_EXERCISE INSTRUCTIONS_
Write only the number of lines below in which "regarding" occurs.

_SOURCE MATERIAL_

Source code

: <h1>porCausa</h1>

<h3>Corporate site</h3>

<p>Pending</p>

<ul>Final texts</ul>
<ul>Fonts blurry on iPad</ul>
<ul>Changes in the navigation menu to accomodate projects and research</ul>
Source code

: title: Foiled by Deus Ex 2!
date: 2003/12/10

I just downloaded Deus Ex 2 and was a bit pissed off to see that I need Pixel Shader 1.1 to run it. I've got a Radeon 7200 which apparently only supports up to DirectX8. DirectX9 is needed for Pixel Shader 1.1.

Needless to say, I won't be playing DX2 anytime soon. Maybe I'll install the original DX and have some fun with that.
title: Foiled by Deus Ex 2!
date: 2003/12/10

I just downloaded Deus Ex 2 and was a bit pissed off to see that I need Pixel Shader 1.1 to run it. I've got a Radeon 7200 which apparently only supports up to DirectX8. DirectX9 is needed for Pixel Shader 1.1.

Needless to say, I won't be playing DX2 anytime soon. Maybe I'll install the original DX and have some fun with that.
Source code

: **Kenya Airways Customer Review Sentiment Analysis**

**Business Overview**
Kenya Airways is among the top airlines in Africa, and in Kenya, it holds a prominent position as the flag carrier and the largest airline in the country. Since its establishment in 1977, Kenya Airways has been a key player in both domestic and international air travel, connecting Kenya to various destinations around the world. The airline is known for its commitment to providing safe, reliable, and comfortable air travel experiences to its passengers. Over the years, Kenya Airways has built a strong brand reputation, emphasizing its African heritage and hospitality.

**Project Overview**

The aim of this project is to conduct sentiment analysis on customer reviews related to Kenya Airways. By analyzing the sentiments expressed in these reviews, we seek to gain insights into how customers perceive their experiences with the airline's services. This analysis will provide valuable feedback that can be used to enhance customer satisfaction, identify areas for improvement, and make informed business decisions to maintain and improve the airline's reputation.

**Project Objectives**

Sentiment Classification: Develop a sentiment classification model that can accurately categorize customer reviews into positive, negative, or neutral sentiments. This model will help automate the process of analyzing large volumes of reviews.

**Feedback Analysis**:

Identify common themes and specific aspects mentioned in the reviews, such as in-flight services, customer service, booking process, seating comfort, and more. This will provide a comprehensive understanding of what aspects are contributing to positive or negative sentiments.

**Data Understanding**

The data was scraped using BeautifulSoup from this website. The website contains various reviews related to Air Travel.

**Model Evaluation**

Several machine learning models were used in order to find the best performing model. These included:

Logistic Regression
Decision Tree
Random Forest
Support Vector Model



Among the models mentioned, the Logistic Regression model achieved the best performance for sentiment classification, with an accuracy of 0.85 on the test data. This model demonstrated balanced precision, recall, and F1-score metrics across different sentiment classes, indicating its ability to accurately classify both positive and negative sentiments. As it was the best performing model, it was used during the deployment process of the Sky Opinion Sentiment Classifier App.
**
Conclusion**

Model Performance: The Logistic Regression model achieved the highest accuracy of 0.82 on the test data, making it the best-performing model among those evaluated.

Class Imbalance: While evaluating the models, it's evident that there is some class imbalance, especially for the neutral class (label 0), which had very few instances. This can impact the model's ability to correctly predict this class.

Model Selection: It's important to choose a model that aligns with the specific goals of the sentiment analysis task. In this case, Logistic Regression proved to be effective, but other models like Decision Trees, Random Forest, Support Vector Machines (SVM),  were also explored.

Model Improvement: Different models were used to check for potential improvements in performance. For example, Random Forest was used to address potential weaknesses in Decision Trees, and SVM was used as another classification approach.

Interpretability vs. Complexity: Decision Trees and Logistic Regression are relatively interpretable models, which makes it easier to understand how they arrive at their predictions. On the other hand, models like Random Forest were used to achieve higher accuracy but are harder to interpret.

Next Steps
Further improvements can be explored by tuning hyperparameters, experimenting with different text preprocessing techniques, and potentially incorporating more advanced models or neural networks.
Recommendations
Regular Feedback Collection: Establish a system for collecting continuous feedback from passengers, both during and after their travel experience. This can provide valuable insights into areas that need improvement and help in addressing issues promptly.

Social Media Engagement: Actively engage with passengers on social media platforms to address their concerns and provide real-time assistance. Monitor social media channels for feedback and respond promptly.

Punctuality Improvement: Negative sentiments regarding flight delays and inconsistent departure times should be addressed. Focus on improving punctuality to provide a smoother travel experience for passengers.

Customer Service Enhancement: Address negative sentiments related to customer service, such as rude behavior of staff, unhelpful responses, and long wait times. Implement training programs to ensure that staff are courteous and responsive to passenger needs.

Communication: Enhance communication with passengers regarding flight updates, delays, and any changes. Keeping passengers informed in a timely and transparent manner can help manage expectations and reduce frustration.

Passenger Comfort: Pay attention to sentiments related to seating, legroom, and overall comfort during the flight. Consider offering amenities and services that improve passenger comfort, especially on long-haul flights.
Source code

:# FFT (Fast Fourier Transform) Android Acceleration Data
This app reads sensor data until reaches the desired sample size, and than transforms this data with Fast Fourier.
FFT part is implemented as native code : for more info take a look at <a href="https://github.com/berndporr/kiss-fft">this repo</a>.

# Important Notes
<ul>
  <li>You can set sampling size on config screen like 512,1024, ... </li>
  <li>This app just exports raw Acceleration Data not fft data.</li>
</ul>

_TASK OUTPUT_
2